Normalization

Normalization standardizes spectral intensities to enable comparison between samples measured under different conditions.

Overview

Using FTIRdataprocessing Class (Recommended)

The easiest way to apply normalization is through the FTIRdataprocessing class with built-in evaluation:

from xpectrass import FTIRdataprocessing

# Initialize with your data
ftir = FTIRdataprocessing(df, label_column="type")

# Convert to absorbance first (normalization expects absorbance-scale spectra)
df_abs = ftir.convert(mode="to_absorbance", plot=False)

# Step 1: Evaluate all normalization methods to find the best one
norm_results = ftir.find_normalization_method(
    data=df_abs,
    methods="FTIR",
    n_splits=5,
)

# Step 2: View evaluation results
print(norm_results.head())

# Step 3: Apply the best method
best_method = norm_results.iloc[0]["method"]
ftir.normalize(data=df_abs, method=best_method, plot=False)

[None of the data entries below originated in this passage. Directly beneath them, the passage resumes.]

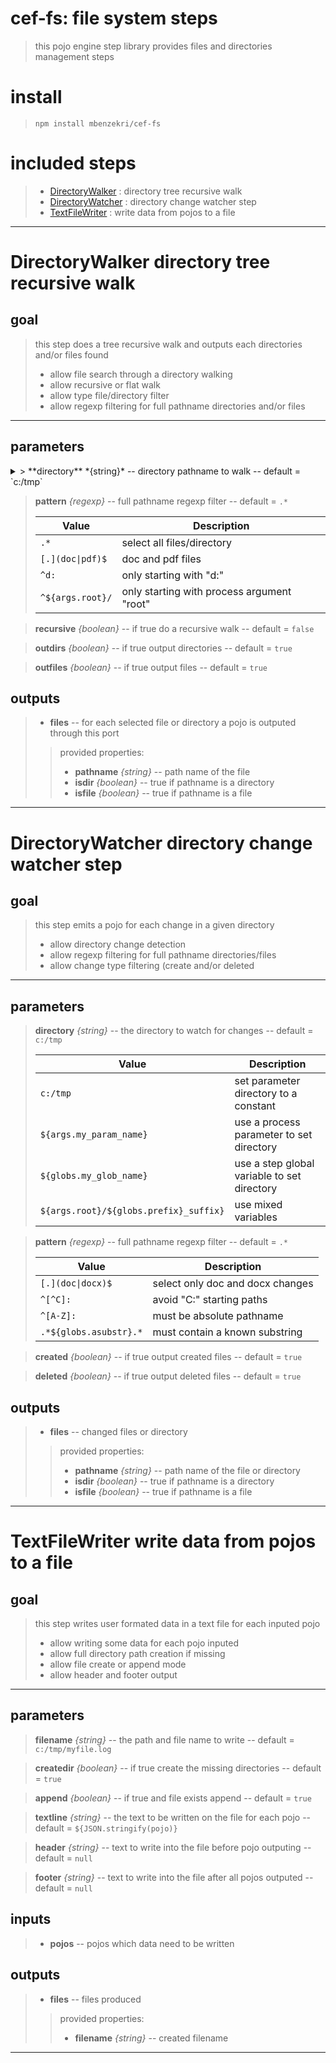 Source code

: 
# cef-fs: file system steps
>this pojo engine step library provides files and directories management steps
# install

>`npm install mbenzekri/cef-fs`

# included steps 
>- [DirectoryWalker](#directorywalker-directory-tree-recursive-walk) : directory tree recursive walk
>- [DirectoryWatcher](#directorywatcher-directory-change-watcher-step) : directory change watcher step
>- [TextFileWriter](#textfilewriter-write-data-from-pojos-to-a-file) : write data from pojos to a file
---
# DirectoryWalker directory tree recursive walk
>

## goal

>this step does a tree recursive walk and outputs each directories and/or files found
>- allow file search through a directory walking  
>- allow recursive or flat walk 
>- allow type file/directory filter 
>- allow regexp filtering for full pathname directories and/or files 

---

## parameters
<details>
<summary>
> **directory** *{string}* -- directory pathname to walk  -- default = `c:/tmp`
</summary>

> 
>| Value | Description | 
>|-------|-------------| 
>|`c:/tmp`| set parameter directory to a constant |
>|`${args.my_param_name}`| use a process parameter to set directory |
>|`${globs.my_glob_name}`| use a step global variable to set directory |
>|`${args.root}/${globs.prefix}_suffix}`| use mixed variables |
>|`${pojo.dirname}`| use an inputed pojo property "dirname" from port "files |
</details>

> **pattern** *{regexp}* -- full pathname regexp filter  -- default = `.*`
> 
>| Value | Description | 
>|-------|-------------| 
>|`.*`| select all files/directory |
>|`[.](doc\|pdf)$`| doc and pdf files |
>|`^d:`| only starting with "d:" |
>|`^${args.root}/`| only starting with process argument "root" |

> **recursive** *{boolean}* -- if true do a recursive walk  -- default = `false`
> 

> **outdirs** *{boolean}* -- if true output directories  -- default = `true`
> 

> **outfiles** *{boolean}* -- if true output files  -- default = `true`
> 


## outputs
>- **files** -- for each selected file or directory a pojo is outputed through this port 
>> provided properties: 
>>- **pathname** *{string}* -- path name of the file
>>- **isdir** *{boolean}* -- true if pathname is a directory
>>- **isfile** *{boolean}* -- true if pathname is a file


---

# DirectoryWatcher directory change watcher step
>

## goal

>this step emits a pojo for each change in a given directory
>- allow directory change detection 
>- allow regexp filtering for full pathname directories/files 
>- allow change type filtering (create and/or deleted 

---
## parameters
> **directory** *{string}* -- the directory to watch for changes  -- default = `c:/tmp`
> 
>| Value | Description | 
>|-------|-------------| 
>|`c:/tmp`| set parameter directory to a constant |
>|`${args.my_param_name}`| use a process parameter to set directory |
>|`${globs.my_glob_name}`| use a step global variable to set directory |
>|`${args.root}/${globs.prefix}_suffix}`| use mixed variables |

> **pattern** *{regexp}* -- full pathname regexp filter  -- default = `.*`
> 
>| Value | Description | 
>|-------|-------------| 
>|`[.](doc\|docx)$`| select only doc and docx changes |
>|`^[^C]:`| avoid "C:" starting paths  |
>|`^[A-Z]:`| must be absolute pathname |
>|`.*${globs.asubstr}.*`| must contain a known substring |

> **created** *{boolean}* -- if true output created files  -- default = `true`
> 

> **deleted** *{boolean}* -- if true output deleted files   -- default = `true`
> 


## outputs
>- **files** -- changed files or directory 
>> provided properties: 
>>- **pathname** *{string}* -- path name of the file or directory
>>- **isdir** *{boolean}* -- true if pathname is a directory
>>- **isfile** *{boolean}* -- true if pathname is a file


---

# TextFileWriter write data from pojos to a file
>

## goal

>this step writes user formated data in a text file for each inputed pojo
>- allow writing some data for each pojo inputed 
>- allow full directory path creation if missing 
>- allow file create or append mode 
>- allow header and footer output 

---
## parameters
> **filename** *{string}* -- the path and file name to write  -- default = `c:/tmp/myfile.log`
> 

> **createdir** *{boolean}* -- if true create the missing directories  -- default = `true`
> 

> **append** *{boolean}* -- if true and file exists append   -- default = `true`
> 

> **textline** *{string}* -- the text to be written on the file for each pojo  -- default = `${JSON.stringify(pojo)}`
> 

> **header** *{string}* -- text to write into the file before pojo outputing  -- default = `null`
> 

> **footer** *{string}* -- text to write into the file after all pojos outputed  -- default = `null`
> 

## inputs
>- **pojos** -- pojos which data need to be written 

## outputs
>- **files** -- files produced 
>> provided properties: 
>>- **filename** *{string}* -- created filename


---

# Step 4: Access normalized data
normalized_df = ftir.df_norm

Using Utility Functions Directly

For standalone use or custom pipelines:

from xpectrass.utils import normalize, normalize_method_names

# See available methods
print(normalize_method_names())
# e.g. ['adaptive_regional', 'area', 'curvature_weighted', ..., 'snv', 'vector']

# Apply normalization to a single spectrum
normalized = normalize(intensities, method='snv')

Available Methods

Method	Formula	Use Case
`snv`	(x - mean) / std	Default - removes scatter effects
`vector`	x / ‖x‖₂	Compare spectral shapes
`minmax`	(x - min) / (max - min)	Scale to [0, 1]
`area`	x / sum(\|x\|)	Total area = 1
`peak`	x / x[ref]	Normalize to reference peak
`range`	x / (max - min)	Preserve relative intensities
`max`	x / max(\|x\|)	Maximum = 1

Method Details

Standard Normal Variate (SNV) - Recommended

Centers and scales each spectrum to have mean=0 and std=1. Effectively removes multiplicative scatter effects.

normalized = normalize(intensities, method='snv')
# Result: mean ≈ 0, std ≈ 1

Vector Normalization (L2)

Scales spectrum to unit length (Euclidean norm = 1).

normalized = normalize(intensities, method='vector')
# Result: ||normalized||₂ = 1

Min-Max Normalization

Scales values to a specified range (default [0, 1]).

normalized = normalize(
    intensities,
    method='minmax',
    feature_range=(0, 1)
)

Area Normalization

Scales so total absolute area equals 1.

normalized = normalize(intensities, method='area')
# Result: sum(|normalized|) = 1

Peak Normalization

Normalizes by intensity at a specific peak position.

normalized = normalize(
    intensities,
    method='peak',
    peak_idx=1500  # Index of reference peak
)

Scaling Methods for PCA/PLS

Mean Centering

Essential preprocessing for PCA - centers each variable (wavenumber) across samples.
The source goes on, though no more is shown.